Don’t Use ISO/IEC 14977 Extended Backus-Naur Form

ModernMech · on April 4, 2019

> Clearly expressions like [a-zA-Z0-9] are shorter and clearer.

Obviously the above is shorter, but is it really clearer? The ISO/IEC 14977:1996 is longer but very explicit. The above definition contains an implicit understanding about ASCII encodings i.e. that a-z, A-Z, and 0-9 are disjoint ranges. Someone without an understanding of this might confuse a-zA as one range, zA - Z0 as another range, and Z0-9 as a third range. Further, one might wonder if a-9 is a range that would include all alphanumeric characters. This is not exactly clearer than the ISO/IEC 14977:1996 notation, where it spells it out for you in explicit terms.

> Ranges also make exceptions clearer, e.g., if you omitted the letter O it would be obvious in a range but not obvious in a long list.

This would be written:

letter_except_O = letter - "O"

I don't see how that's not obvious.

wahern · on April 4, 2019

I tend to agree.

> Ranges also make exceptions clearer, e.g., if you omitted the letter O it would be obvious in a range but not obvious in a long list.

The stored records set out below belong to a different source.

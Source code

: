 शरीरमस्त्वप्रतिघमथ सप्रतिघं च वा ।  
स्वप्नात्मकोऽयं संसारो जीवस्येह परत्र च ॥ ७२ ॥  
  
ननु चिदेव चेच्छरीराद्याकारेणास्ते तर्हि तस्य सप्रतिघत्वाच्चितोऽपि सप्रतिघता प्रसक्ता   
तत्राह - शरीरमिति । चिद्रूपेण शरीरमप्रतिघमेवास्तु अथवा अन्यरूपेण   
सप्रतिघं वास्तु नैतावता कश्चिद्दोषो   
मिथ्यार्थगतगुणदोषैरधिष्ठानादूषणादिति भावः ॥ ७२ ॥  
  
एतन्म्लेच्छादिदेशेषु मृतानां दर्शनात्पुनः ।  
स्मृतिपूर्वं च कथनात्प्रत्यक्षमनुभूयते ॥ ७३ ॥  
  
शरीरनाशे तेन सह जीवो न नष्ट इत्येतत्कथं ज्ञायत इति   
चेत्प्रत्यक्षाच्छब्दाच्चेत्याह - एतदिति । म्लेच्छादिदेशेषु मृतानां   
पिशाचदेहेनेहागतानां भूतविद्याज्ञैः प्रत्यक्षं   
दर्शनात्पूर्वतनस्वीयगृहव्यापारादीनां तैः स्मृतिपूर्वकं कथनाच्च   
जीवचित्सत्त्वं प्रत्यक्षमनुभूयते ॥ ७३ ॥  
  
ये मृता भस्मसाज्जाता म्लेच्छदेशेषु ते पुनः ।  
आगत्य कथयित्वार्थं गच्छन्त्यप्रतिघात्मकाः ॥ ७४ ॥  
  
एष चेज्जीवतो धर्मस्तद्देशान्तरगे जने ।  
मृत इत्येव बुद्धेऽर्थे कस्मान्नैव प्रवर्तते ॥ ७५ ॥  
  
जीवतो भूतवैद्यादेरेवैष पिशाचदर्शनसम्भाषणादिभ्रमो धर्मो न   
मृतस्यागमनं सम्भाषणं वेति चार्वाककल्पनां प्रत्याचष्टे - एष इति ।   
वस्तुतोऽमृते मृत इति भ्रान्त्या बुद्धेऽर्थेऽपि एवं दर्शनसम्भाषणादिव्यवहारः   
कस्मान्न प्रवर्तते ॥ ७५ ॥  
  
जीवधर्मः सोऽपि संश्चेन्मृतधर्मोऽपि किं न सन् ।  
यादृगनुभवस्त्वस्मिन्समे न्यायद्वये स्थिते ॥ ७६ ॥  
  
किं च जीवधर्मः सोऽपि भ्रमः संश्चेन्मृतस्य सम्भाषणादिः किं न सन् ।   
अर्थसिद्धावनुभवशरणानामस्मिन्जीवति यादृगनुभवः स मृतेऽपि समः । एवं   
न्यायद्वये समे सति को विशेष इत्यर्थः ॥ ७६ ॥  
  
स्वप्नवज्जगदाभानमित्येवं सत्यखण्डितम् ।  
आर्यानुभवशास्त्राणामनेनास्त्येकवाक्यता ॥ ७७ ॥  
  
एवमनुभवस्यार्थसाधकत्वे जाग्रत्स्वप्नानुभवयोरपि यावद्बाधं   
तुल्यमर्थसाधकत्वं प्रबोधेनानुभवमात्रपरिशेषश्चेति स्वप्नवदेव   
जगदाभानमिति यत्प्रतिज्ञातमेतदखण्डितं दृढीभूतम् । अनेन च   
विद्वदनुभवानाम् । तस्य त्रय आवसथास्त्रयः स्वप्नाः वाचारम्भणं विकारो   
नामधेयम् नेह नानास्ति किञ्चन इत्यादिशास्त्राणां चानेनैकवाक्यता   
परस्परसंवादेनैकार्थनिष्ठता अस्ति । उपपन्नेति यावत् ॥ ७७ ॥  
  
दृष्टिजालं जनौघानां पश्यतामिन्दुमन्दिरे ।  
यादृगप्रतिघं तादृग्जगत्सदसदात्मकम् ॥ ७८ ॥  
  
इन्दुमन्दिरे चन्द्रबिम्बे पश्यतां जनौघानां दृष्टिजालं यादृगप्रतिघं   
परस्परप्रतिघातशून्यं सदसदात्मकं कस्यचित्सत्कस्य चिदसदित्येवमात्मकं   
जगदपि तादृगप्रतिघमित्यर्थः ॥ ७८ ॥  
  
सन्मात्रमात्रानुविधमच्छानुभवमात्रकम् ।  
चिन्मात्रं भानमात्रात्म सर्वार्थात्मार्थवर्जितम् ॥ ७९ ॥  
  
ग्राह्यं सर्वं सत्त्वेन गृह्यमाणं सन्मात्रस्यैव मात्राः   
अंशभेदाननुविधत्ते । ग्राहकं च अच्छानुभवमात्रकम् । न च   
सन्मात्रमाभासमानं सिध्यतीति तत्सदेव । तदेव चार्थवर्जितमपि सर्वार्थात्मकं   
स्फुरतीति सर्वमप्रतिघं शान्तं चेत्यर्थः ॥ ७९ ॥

That feels true for 0-9A-Za-z, specifically. But that's only because of the ubiquity of ANSI. In EBCDIC A-Z and a-z aren't contiguous, and POSIX only requires 0-9 to be contiguous.

In practice those are esoteric caveats we can all ignore, but for everything else (every other potential range) it can't be ignored at all. The range short-hand is actually quite useless except for very terse scripts (e.g. sed) and only then for A-Za-z (or A-Fa-f).[1]

Similarly, defining letter using the long form may be more error prone as compared to the idiomatic short form, but that's the only case. In practice letter is often predefined, and in any event it's rather trivial to verify oneself--step through the alphabet, then double check by counting letters to 26. I don't think I've ever had an error where I forgot a letter in a long-form A-Za-z set, but I have forgotten a letter in a long-form A-Fa-f set and even done stupid stuff like a-e in short-form precisely because it's easier to be sloppy when you think it's difficult to get wrong. In terse code big errors are inconspicuous.

[1] In writing portable sed and tr code I typically list the letters individually as IME neither [[:alpha:]] nor [A-Za-z] are universally supported from the default implementations. /bin/sed and /bin/tr may not be the system's POSIX-compliant implementations or may require special environment presets, and it's usually easier to live within de facto limitations than to debug and maintain a complex preamble that attempts to locate the POSIX-compliant utilities.

sonofgod · on April 4, 2019

W3C is explicit: ranges are Unicode code points.

[a-9] is not a valid range (since 9<a). [0-z] is, but as you say it is misleading and you probably shouldn't.

There is a ambiguity that [A-Z] can be legally interpreted as "any of the characters A, hyphen, or Z". A rule specifying that hyphens must be first or last in the list would resolve this problem.

Also, good luck encoding

without ranges.

sonofgod · on April 4, 2019

Title woefully inaccurate: original is "Don’t Use ISO/IEC 14977 Extended Backus-Naur Form (EBNF)" and the article can be summarised as "Use W3C EBNF instead".

smarks · on April 4, 2019

Agree. The article has several criticisms of ISO/IEC 14977 specifically, which seem quite reasonable to me. The article isn't a criticism of EBNF in general.

dang · on April 4, 2019

Oops. My mistake. Fixed. Thanks!

dragontamer · on April 4, 2019

Good article, bad Hacker-news title.